- Try it:
Select all lines holding the word "exams" from the entries that follow.

- Items listed in a dataset:
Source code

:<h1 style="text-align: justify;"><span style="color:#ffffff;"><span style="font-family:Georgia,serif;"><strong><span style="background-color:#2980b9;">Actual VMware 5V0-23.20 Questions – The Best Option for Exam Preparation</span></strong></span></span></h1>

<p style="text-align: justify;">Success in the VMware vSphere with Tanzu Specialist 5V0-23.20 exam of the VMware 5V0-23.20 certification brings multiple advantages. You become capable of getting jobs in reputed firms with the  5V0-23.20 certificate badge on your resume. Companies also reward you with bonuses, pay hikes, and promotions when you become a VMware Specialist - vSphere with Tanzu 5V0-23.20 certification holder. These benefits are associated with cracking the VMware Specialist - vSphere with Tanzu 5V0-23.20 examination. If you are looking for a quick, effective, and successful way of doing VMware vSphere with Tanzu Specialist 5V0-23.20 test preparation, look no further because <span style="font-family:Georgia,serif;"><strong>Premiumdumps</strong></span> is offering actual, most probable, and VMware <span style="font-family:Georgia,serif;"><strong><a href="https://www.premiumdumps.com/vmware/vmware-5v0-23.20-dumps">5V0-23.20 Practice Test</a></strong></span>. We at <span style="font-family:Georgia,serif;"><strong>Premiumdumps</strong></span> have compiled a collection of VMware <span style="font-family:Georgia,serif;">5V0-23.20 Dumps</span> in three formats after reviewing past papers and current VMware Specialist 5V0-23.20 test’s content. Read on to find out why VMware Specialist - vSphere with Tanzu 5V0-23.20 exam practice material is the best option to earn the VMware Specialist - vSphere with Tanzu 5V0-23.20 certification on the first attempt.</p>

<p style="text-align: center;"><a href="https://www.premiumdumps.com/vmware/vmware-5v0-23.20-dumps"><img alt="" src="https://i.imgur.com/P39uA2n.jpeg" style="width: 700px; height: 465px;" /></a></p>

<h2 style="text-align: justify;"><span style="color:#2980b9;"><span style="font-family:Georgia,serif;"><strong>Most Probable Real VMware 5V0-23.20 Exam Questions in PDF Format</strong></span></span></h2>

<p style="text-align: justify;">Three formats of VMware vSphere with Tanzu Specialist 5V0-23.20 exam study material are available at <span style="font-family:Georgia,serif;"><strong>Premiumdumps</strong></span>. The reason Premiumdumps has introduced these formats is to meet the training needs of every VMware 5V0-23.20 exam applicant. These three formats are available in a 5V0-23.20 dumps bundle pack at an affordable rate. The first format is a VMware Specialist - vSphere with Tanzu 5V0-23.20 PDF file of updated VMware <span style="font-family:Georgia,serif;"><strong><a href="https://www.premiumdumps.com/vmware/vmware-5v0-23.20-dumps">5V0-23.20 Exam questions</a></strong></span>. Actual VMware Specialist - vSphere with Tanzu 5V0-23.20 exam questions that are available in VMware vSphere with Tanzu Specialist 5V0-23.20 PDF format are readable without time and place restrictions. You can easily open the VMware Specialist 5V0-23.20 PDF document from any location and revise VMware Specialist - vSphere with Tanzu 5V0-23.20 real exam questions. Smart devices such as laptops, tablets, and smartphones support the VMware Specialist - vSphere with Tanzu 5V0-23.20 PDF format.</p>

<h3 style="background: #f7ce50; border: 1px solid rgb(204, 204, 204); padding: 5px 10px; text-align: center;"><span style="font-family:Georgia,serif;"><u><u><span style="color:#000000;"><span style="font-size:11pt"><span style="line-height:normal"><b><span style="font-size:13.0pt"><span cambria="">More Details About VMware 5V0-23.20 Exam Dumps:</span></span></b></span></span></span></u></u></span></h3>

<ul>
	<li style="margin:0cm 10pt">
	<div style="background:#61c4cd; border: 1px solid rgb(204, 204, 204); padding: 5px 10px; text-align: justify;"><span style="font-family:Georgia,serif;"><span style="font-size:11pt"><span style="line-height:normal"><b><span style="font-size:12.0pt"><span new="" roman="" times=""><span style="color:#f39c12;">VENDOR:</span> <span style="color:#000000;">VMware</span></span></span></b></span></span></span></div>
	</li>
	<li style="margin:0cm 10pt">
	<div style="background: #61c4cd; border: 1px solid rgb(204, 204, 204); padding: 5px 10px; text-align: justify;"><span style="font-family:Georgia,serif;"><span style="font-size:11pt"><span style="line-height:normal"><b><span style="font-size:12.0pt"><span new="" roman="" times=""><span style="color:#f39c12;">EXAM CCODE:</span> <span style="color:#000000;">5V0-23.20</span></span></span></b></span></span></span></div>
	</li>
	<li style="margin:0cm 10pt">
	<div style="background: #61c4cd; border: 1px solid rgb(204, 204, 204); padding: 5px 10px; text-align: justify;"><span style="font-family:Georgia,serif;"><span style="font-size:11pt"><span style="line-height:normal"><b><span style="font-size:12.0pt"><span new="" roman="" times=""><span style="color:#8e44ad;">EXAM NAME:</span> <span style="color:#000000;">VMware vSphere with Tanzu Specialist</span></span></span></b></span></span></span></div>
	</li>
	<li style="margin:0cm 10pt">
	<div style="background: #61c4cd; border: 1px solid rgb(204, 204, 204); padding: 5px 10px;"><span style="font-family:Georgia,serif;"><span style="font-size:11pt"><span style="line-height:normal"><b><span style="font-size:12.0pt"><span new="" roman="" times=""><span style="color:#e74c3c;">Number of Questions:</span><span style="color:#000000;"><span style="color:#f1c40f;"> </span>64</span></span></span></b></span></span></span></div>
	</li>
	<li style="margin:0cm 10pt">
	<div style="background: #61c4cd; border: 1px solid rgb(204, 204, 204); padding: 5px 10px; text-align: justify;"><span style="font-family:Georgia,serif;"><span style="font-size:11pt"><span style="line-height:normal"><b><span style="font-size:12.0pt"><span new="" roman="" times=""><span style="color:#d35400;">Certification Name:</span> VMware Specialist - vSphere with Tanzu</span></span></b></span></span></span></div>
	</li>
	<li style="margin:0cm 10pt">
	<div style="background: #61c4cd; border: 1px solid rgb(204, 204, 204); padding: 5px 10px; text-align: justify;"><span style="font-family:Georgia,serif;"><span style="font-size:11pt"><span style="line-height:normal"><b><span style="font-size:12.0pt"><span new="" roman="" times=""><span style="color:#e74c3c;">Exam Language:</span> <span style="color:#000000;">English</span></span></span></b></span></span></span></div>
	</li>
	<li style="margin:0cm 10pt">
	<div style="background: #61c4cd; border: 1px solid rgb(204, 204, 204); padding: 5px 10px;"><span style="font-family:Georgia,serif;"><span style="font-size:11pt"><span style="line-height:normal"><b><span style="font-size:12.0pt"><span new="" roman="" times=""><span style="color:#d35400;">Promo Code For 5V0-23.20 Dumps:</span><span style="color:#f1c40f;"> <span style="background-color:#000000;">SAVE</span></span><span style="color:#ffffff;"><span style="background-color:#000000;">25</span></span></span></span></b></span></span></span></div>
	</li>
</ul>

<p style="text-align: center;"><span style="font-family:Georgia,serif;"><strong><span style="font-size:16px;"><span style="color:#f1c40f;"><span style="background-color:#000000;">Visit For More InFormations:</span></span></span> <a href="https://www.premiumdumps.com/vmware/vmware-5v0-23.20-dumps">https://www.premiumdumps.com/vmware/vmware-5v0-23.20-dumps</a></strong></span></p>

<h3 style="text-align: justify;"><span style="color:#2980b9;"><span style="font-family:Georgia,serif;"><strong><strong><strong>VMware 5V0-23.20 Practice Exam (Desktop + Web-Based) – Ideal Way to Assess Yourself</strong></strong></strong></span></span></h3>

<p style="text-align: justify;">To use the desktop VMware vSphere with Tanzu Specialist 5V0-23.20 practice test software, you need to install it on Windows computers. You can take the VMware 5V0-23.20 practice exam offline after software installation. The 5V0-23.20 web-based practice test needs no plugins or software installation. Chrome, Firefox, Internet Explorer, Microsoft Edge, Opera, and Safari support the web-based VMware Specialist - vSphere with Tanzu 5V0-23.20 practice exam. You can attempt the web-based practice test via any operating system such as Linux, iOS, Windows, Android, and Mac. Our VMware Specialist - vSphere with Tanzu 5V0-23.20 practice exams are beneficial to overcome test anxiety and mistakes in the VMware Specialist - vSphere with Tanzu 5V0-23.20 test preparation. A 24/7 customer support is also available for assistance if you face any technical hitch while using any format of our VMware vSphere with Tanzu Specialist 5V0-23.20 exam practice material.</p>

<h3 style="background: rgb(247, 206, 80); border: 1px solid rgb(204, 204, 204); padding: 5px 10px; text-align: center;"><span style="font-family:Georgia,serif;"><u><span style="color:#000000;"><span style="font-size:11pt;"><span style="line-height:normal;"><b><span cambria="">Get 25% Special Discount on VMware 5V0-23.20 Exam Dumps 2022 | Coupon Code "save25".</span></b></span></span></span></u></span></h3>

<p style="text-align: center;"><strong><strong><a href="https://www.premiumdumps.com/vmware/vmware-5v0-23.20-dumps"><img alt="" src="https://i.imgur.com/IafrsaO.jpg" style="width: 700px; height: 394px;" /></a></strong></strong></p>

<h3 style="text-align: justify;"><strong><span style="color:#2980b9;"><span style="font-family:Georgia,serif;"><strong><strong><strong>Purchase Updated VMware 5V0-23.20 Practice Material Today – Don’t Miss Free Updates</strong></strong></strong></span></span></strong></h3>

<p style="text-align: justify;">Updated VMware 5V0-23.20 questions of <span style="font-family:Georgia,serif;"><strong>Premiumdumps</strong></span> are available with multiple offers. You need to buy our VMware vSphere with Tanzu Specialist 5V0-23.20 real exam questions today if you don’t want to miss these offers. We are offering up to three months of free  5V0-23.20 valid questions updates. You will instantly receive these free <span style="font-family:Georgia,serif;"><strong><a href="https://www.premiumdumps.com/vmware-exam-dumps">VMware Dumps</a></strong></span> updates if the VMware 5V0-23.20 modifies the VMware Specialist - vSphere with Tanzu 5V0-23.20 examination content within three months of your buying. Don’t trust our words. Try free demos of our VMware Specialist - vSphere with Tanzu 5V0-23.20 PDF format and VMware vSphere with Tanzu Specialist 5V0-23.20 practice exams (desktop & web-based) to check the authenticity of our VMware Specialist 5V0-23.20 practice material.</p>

- Output of the task:
<p style="text-align: justify;">To use the desktop VMware vSphere with Tanzu Specialist 5V0-23.20 practice test software, you need to install it on Windows computers. You can take the VMware 5V0-23.20 practice exam offline after software installation. The 5V0-23.20 web-based practice test needs no plugins or software installation. Chrome, Firefox, Internet Explorer, Microsoft Edge, Opera, and Safari support the web-based VMware Specialist - vSphere with Tanzu 5V0-23.20 practice exam. You can attempt the web-based practice test via any operating system such as Linux, iOS, Windows, Android, and Mac. Our VMware Specialist - vSphere with Tanzu 5V0-23.20 practice exams are beneficial to overcome test anxiety and mistakes in the VMware Specialist - vSphere with Tanzu 5V0-23.20 test preparation. A 24/7 customer support is also available for assistance if you face any technical hitch while using any format of our VMware vSphere with Tanzu Specialist 5V0-23.20 exam practice material.</p>
<p style="text-align: justify;">Updated VMware 5V0-23.20 questions of <span style="font-family:Georgia,serif;"><strong>Premiumdumps</strong></span> are available with multiple offers. You need to buy our VMware vSphere with Tanzu Specialist 5V0-23.20 real exam questions today if you don’t want to miss these offers. We are offering up to three months of free  5V0-23.20 valid questions updates. You will instantly receive these free <span style="font-family:Georgia,serif;"><strong><a href="https://www.premiumdumps.com/vmware-exam-dumps">VMware Dumps</a></strong></span> updates if the VMware 5V0-23.20 modifies the VMware Specialist - vSphere with Tanzu 5V0-23.20 examination content within three months of your buying. Don’t trust our words. Try free demos of our VMware Specialist - vSphere with Tanzu 5V0-23.20 PDF format and VMware vSphere with Tanzu Specialist 5V0-23.20 practice exams (desktop & web-based) to check the authenticity of our VMware Specialist 5V0-23.20 practice material.</p>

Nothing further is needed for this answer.